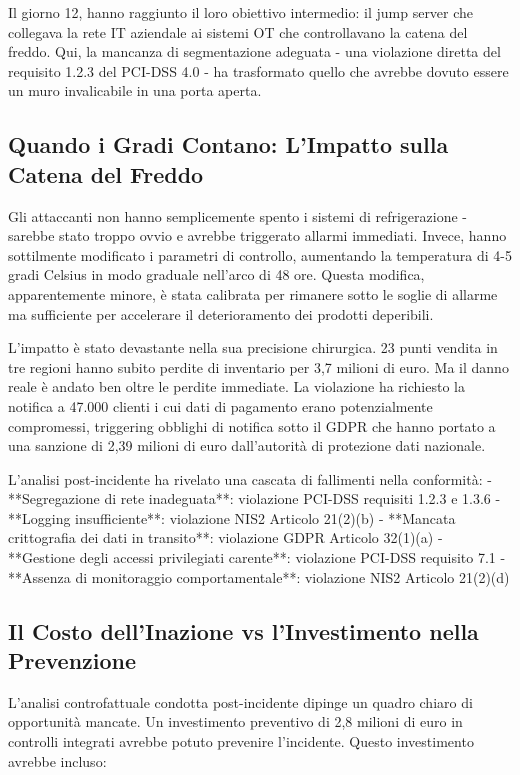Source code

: Il giorno 12, hanno raggiunto il loro obiettivo intermedio: il jump server che collegava la rete IT aziendale ai sistemi OT che controllavano la catena del freddo. Qui, la mancanza di segmentazione adeguata - una violazione diretta del requisito 1.2.3 del PCI-DSS 4.0 - ha trasformato quello che avrebbe dovuto essere un muro invalicabile in una porta aperta.

\subsection{Quando i Gradi Contano: L'Impatto sulla Catena del Freddo}

Gli attaccanti non hanno semplicemente spento i sistemi di refrigerazione - sarebbe stato troppo ovvio e avrebbe triggerato allarmi immediati. Invece, hanno sottilmente modificato i parametri di controllo, aumentando la temperatura di 4-5 gradi Celsius in modo graduale nell'arco di 48 ore. Questa modifica, apparentemente minore, è stata calibrata per rimanere sotto le soglie di allarme ma sufficiente per accelerare il deterioramento dei prodotti deperibili.

L'impatto è stato devastante nella sua precisione chirurgica. 23 punti vendita in tre regioni hanno subito perdite di inventario per 3,7 milioni di euro. Ma il danno reale è andato ben oltre le perdite immediate. La violazione ha richiesto la notifica a 47.000 clienti i cui dati di pagamento erano potenzialmente compromessi, triggering obblighi di notifica sotto il GDPR che hanno portato a una sanzione di 2,39 milioni di euro dall'autorità di protezione dati nazionale.

L'analisi post-incidente ha rivelato una cascata di fallimenti nella conformità:
- **Segregazione di rete inadeguata**: violazione PCI-DSS requisiti 1.2.3 e 1.3.6
- **Logging insufficiente**: violazione NIS2 Articolo 21(2)(b)
- **Mancata crittografia dei dati in transito**: violazione GDPR Articolo 32(1)(a)
- **Gestione degli accessi privilegiati carente**: violazione PCI-DSS requisito 7.1
- **Assenza di monitoraggio comportamentale**: violazione NIS2 Articolo 21(2)(d)

\subsection{Il Costo dell'Inazione vs l'Investimento nella Prevenzione}

L'analisi controfattuale condotta post-incidente\autocite{Pearl2018} dipinge un quadro chiaro di opportunità mancate. Un investimento preventivo di 2,8 milioni di euro in controlli integrati avrebbe potuto prevenire l'incidente. Questo investimento avrebbe incluso:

→ **What is needed**: Reproduce all the entries that precede this task, word for word, minus any pictures.

→ **Result for this exercise**:
Source code

: Il giorno 12, hanno raggiunto il loro obiettivo intermedio: il jump server che collegava la rete IT aziendale ai sistemi OT che controllavano la catena del freddo. Qui, la mancanza di segmentazione adeguata - una violazione diretta del requisito 1.2.3 del PCI-DSS 4.0 - ha trasformato quello che avrebbe dovuto essere un muro invalicabile in una porta aperta.

\subsection{Quando i Gradi Contano: L'Impatto sulla Catena del Freddo}

Gli attaccanti non hanno semplicemente spento i sistemi di refrigerazione - sarebbe stato troppo ovvio e avrebbe triggerato allarmi immediati. Invece, hanno sottilmente modificato i parametri di controllo, aumentando la temperatura di 4-5 gradi Celsius in modo graduale nell'arco di 48 ore. Questa modifica, apparentemente minore, è stata calibrata per rimanere sotto le soglie di allarme ma sufficiente per accelerare il deterioramento dei prodotti deperibili.

L'impatto è stato devastante nella sua precisione chirurgica. 23 punti vendita in tre regioni hanno subito perdite di inventario per 3,7 milioni di euro. Ma il danno reale è andato ben oltre le perdite immediate. La violazione ha richiesto la notifica a 47.000 clienti i cui dati di pagamento erano potenzialmente compromessi, triggering obblighi di notifica sotto il GDPR che hanno portato a una sanzione di 2,39 milioni di euro dall'autorità di protezione dati nazionale.

L'analisi post-incidente ha rivelato una cascata di fallimenti nella conformità:
- **Segregazione di rete inadeguata**: violazione PCI-DSS requisiti 1.2.3 e 1.3.6
- **Logging insufficiente**: violazione NIS2 Articolo 21(2)(b)
- **Mancata crittografia dei dati in transito**: violazione GDPR Articolo 32(1)(a)
- **Gestione degli accessi privilegiati carente**: violazione PCI-DSS requisito 7.1
- **Assenza di monitoraggio comportamentale**: violazione NIS2 Articolo 21(2)(d)

\subsection{Il Costo dell'Inazione vs l'Investimento nella Prevenzione}

L'analisi controfattuale condotta post-incidente\autocite{Pearl2018} dipinge un quadro chiaro di opportunità mancate. Un investimento preventivo di 2,8 milioni di euro in controlli integrati avrebbe potuto prevenire l'incidente. Questo investimento avrebbe incluso:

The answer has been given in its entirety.